>>>

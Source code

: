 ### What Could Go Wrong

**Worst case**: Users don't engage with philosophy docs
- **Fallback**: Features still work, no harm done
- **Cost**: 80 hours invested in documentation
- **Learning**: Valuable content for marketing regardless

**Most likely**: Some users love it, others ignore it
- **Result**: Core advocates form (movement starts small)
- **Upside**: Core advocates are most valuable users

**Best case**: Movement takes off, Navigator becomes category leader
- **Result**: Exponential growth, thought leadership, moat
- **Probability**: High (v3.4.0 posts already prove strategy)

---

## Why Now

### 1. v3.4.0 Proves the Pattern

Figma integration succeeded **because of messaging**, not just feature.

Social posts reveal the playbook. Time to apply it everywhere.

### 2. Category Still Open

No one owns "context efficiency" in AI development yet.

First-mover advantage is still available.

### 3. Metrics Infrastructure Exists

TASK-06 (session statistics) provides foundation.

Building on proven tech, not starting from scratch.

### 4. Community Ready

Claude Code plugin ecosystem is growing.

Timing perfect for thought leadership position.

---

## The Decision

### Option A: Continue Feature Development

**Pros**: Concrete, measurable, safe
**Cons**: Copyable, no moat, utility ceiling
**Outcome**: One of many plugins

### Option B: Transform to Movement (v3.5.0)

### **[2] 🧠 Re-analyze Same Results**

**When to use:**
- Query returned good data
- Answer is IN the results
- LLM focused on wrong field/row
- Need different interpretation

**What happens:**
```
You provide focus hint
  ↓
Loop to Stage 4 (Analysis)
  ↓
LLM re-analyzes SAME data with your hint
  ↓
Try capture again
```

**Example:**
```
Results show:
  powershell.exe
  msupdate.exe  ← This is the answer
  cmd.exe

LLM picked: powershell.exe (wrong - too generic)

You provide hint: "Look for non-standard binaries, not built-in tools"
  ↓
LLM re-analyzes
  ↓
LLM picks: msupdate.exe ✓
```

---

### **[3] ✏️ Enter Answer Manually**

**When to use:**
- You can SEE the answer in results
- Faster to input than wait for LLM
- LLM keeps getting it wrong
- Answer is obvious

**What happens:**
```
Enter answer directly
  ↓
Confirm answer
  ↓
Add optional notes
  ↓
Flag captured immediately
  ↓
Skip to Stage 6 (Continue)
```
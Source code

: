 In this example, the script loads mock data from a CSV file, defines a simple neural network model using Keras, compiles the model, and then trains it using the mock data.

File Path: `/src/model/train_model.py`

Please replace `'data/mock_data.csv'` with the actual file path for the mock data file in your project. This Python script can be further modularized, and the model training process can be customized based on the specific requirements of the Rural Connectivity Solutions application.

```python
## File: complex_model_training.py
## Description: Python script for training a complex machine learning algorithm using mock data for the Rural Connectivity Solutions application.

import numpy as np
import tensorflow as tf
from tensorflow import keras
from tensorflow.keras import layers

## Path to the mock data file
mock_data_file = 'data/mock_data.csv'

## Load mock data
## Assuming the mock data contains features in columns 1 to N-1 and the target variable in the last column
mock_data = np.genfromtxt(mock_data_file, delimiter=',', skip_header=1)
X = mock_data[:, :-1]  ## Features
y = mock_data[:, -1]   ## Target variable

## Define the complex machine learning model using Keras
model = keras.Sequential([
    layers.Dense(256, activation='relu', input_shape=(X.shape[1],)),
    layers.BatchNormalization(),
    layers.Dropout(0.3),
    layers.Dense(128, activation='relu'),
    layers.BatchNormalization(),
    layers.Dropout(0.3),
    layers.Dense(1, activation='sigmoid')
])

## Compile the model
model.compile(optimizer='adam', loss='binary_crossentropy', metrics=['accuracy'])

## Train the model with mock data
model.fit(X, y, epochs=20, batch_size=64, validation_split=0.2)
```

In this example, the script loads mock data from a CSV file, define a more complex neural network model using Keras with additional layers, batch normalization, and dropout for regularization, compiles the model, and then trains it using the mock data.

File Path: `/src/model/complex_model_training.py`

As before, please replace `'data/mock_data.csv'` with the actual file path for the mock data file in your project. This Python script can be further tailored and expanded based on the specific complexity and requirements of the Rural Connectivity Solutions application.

<<<

» Problem to solve: Look over the material above and report each line holding "Stage".

» Output of the exercise:
Loop to Stage 4 (Analysis)
Skip to Stage 6 (Continue)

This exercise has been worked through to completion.